Life Insurance for Charity & Nonprofits Part I

The non profit community is a market with which I work on life insurance strategy development as well as provide policy audit and policy management services. What I see is interesting. The institutions that you would think may have numerous policies have almost none and others that you would guess not to have many policies have scores or a few hundred. My observation is that it is largely due to the past directors and whether or not they had friends or donors in the life insurance industry.

Regardless of how many policies are owned for endowment purposes, they are seldom managed, let alone managed well. With inevitable turnover in staff, distanced relationships with donors and the poor performance of unmanaged policies over time, many non-profit directors are quite disillusioned with life insurance, don’t know what to do with what they have and certainly don’t look forward to taking on more.

The concept of utilizing life insurance as part of an diversified endowment building practice is quite sound and I will discuss the economic dynamics of this in Part II. However, as with any good idea, implementation and management is critical for long term success. I will share two stories to illustrate the importance of this.

A couple of years ago I was contacted by a college to review a policy on the life of a major donor which had been in force for a couple of decades. This is an exceedingly wealthy individual who is surrounded by the best council money can buy. However, as you will see, that really doesn’t mean a lot to this part of his planning. Over the years this individual had paid seven figures in premium into the policy with the intent of creating an endowment for the school. When I was brought in I immediately set off on performing a policy audit to determine the health and longevity of the policy relative to the health and longevity of the donor.

The short story is that the policy was performing so poorly due to continuous declines in the interest rate market and a lack of policy management, that my report to the foundation director was that the policy would not last until Christmas, let alone the life of the insured. In fact, the policy was performing so poorly that the insurance company was unable to run ledgers showing what it would take to keep the policy in force because the amount of money the policy needed to survive on a year to year basis would violate insurance and tax guidelines limiting how much money could be put into a policy. It was unsalvageable. Furthermore, it was so bad that even the life settlement market had no interest in it. The policy lapsed and was literally thrown in the garbage soon thereafter.

To add insult to injury, five years earlier the policy had $500,000 of cash value and a respected agent told the foundation director that the policy was “fine”. Unfortunately, this was never the case. Nothing had transpired in the past five years to make this happen. Five years earlier I could have shown, give or take a few months, when the policy would collapse. Instead, without a thorough audit and valid information, the policy burned through the $500,000 of cash value as well as the $50,000 in annual premiums being paid. In other words, $750,000 in cash value and cash flow was wasted which could have otherwise been directed into an alternate investment from which the foundation would realize a benefit.

Upon further review of the portfolio, our analysis showed that all but one of the remaining policies owned by the foundation would likely fail before the insured’s/donor’s life expectancies, if substantive changes were not made.
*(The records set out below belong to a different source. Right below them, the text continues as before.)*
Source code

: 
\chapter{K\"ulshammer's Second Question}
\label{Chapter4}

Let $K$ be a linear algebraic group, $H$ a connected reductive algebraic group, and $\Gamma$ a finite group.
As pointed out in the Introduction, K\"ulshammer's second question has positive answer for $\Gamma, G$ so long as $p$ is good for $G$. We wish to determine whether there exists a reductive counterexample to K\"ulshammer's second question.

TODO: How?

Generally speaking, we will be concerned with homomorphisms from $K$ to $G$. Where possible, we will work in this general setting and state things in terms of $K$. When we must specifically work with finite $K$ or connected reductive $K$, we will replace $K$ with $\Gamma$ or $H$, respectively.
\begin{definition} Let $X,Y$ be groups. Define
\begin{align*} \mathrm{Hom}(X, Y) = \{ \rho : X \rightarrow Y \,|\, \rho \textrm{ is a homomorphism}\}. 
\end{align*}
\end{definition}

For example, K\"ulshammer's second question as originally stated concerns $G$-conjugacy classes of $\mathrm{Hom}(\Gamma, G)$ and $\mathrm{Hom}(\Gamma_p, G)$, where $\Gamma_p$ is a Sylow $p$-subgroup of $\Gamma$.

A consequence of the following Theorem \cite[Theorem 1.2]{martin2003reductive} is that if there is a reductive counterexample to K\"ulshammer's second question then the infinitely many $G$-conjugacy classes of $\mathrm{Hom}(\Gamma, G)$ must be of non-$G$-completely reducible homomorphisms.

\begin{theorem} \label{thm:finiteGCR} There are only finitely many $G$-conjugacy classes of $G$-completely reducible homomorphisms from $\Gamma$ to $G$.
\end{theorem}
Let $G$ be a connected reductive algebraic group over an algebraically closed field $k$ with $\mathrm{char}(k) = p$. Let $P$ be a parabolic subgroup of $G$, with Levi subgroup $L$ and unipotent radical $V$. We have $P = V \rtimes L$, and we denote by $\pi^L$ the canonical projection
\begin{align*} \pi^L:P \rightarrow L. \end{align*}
The next example is about another college which hired us to evaluate their entire book of business which consists of the better part of a hundred policies. This portfolio is a mix of whole life, universal life and variable life policies. The result of our audit process is that, though almost every single policy is underperforming expectations, some of the policies are fine, some are just hanging on and some are disasters and have no hope of ever paying a death benefit.

Without getting into the gory details, by the end of the analysis my expectation is that the portfolio of policies will be significantly smaller but it will be a portfolio of properly funded, quality policies with a known expected internal rate of return all wrapped up with an ongoing management philosophy and system.

Every life insurance portfolio of any charity or foundation I have ever reviewed represents another chapter of the same story. Though there is nothing about these charity owned policies that makes them fundamentally any better or worse than other policies, they are performing poorly because they tend to have, in my experience, even less active management than other policies.

So the mantra continues… life insurance needs to be managed like any other financial transaction.